De organisatie van alle onderdelen op het vlak heeft de kwetsbaarheid van een kindertekening. Je ziet de regel van voorrang toegepast: groter is belangrijker dan klein. Even groot is even belangrijk. Maar Hussem is geen kind meer. Dus krijgt klein bij hem heel veel ruimte en moet groot vechten om nog in het beeld te passen. Bovendien krijgt de kleine vorm en veel uitgesprokener kleur, zodat hij in evenwicht raakt met de grote vorm.
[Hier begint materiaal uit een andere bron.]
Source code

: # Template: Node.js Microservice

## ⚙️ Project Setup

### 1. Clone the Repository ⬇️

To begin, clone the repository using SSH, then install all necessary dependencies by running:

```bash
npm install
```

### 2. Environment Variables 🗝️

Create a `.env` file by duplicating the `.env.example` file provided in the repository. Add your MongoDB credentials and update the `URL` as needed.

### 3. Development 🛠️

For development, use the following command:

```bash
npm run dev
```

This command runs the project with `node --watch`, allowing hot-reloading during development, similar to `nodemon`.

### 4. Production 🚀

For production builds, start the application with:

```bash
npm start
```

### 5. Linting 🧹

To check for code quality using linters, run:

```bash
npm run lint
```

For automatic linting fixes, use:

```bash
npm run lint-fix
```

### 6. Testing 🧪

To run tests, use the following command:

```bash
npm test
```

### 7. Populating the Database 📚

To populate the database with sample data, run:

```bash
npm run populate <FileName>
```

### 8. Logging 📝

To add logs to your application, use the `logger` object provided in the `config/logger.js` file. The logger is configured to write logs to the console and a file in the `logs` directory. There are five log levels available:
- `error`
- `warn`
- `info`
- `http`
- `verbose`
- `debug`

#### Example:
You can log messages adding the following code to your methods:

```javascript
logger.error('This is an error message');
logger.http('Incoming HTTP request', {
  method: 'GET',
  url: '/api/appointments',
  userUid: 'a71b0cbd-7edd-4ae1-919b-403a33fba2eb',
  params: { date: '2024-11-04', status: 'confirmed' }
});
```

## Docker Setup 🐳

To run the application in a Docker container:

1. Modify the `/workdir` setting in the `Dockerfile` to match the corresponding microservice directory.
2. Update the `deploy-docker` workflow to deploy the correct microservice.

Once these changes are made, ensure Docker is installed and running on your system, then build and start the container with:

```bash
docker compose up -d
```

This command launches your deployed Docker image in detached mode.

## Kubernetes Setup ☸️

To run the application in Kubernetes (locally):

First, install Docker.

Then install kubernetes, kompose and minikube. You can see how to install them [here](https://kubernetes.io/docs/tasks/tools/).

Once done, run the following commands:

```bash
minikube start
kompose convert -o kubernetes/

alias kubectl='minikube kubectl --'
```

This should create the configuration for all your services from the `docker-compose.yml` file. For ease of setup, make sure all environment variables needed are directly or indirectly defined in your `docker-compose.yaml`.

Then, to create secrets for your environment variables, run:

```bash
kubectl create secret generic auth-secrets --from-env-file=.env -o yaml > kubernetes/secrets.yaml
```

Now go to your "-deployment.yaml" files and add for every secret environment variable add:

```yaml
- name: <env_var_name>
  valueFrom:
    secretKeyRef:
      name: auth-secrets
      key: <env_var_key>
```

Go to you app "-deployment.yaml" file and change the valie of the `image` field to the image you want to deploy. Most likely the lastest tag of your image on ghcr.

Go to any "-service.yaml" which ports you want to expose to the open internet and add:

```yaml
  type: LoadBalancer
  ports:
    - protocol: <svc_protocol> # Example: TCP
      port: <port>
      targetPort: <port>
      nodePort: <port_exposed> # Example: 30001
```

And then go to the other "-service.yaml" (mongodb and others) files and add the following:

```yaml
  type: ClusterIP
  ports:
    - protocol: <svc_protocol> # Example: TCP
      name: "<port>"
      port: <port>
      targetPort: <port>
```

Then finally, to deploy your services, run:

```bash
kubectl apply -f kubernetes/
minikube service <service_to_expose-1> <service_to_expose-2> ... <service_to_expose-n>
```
Er is ook herhaling, maar nu heel geraffineerd: de middelmatig warme, bruinoranje schraag is veel breder dan de koele blauwe, maar volgt wel nadrukkelijk hetzelfde tekenpatroon. Het blauw heeft nog een lik rood nodig om zich aan te kunnen sluiten bij het oranje. Het grijs zet het wit en zwart op afstand: de laatsten zijn heel ver weg. Het Rood ligt als de romp van een schip op het bruin van het wateroppervlak, maar met zijn kiel wel zo dicht bij het blauw dat de bruine lijn niet doorbuigt.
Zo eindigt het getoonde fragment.